▸ WHAT IS NEEDED
Up to and including the line with "- rezultatele pot", return every line from the start of the entries below exactly.

▸ EXERCISE DATA
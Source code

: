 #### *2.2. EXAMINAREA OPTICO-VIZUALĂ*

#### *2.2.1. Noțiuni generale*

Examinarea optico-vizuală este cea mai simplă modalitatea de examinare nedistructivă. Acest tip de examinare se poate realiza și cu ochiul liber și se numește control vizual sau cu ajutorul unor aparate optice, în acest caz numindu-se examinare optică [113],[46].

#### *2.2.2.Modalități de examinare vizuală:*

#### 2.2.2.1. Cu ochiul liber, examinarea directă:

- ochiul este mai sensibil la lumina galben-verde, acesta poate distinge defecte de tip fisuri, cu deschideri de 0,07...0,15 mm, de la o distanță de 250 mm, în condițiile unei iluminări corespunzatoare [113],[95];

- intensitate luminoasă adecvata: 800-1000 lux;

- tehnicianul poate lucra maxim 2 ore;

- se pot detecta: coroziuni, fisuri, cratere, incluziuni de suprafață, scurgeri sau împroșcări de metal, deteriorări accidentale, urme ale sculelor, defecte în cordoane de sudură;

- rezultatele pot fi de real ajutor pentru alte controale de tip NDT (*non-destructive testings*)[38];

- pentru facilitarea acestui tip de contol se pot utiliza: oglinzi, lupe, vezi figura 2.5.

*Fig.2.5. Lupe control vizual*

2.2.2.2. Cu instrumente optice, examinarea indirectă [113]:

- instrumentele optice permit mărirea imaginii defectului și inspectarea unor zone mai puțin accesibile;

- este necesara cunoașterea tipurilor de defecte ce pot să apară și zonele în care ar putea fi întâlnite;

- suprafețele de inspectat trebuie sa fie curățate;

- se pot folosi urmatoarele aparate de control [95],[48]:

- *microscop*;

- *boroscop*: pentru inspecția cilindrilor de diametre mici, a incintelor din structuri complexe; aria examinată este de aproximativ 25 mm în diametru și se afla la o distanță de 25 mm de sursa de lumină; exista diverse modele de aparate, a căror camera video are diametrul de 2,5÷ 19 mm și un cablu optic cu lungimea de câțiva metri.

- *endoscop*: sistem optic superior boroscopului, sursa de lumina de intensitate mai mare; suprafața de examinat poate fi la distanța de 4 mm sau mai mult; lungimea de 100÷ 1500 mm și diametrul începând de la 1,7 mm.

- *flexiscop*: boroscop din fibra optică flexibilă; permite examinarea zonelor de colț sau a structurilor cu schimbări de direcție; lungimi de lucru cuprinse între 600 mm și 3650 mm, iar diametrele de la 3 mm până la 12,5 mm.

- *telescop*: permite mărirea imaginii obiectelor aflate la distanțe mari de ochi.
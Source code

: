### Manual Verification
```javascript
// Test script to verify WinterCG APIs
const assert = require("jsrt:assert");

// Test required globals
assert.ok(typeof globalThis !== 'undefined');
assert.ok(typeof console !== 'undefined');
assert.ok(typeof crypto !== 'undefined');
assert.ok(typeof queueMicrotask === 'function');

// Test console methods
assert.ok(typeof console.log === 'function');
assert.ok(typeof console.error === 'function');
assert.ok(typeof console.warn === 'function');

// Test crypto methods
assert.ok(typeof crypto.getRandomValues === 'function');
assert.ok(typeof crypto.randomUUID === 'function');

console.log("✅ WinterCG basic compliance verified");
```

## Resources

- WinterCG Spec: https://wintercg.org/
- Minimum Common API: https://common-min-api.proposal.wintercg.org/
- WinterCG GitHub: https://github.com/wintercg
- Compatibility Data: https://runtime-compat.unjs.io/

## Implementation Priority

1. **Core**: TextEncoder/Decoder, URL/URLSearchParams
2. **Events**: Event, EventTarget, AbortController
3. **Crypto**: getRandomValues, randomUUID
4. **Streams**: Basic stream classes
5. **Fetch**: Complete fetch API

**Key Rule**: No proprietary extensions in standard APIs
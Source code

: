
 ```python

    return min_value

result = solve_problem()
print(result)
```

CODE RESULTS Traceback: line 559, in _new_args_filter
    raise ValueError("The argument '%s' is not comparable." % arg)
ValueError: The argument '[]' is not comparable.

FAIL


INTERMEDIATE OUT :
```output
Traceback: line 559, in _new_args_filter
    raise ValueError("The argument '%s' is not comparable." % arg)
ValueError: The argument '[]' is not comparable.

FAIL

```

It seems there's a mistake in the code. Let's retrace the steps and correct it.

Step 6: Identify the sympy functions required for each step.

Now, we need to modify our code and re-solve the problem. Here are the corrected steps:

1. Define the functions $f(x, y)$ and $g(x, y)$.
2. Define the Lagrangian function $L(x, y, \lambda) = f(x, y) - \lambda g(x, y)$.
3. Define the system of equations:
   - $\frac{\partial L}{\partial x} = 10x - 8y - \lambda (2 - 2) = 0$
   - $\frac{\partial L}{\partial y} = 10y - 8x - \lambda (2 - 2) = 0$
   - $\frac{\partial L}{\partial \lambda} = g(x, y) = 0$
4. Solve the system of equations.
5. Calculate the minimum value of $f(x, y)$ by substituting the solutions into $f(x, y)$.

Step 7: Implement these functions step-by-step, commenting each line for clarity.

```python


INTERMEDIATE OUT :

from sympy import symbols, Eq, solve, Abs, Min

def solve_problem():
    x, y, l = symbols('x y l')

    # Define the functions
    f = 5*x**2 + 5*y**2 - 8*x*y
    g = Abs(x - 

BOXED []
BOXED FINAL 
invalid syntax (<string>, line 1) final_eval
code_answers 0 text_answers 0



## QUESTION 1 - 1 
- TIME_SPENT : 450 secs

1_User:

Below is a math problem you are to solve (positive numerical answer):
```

▸ RESPONSE
Source code

: #### *2.2. EXAMINAREA OPTICO-VIZUALĂ*

#### *2.2.1. Noțiuni generale*

Examinarea optico-vizuală este cea mai simplă modalitatea de examinare nedistructivă. Acest tip de examinare se poate realiza și cu ochiul liber și se numește control vizual sau cu ajutorul unor aparate optice, în acest caz numindu-se examinare optică [113],[46].

#### *2.2.2.Modalități de examinare vizuală:*

#### 2.2.2.1. Cu ochiul liber, examinarea directă:

- ochiul este mai sensibil la lumina galben-verde, acesta poate distinge defecte de tip fisuri, cu deschideri de 0,07...0,15 mm, de la o distanță de 250 mm, în condițiile unei iluminări corespunzatoare [113],[95];

- intensitate luminoasă adecvata: 800-1000 lux;

- tehnicianul poate lucra maxim 2 ore;

- se pot detecta: coroziuni, fisuri, cratere, incluziuni de suprafață, scurgeri sau împroșcări de metal, deteriorări accidentale, urme ale sculelor, defecte în cordoane de sudură;

- rezultatele pot fi de real ajutor pentru alte controale de tip NDT (*non-destructive testings*)[38];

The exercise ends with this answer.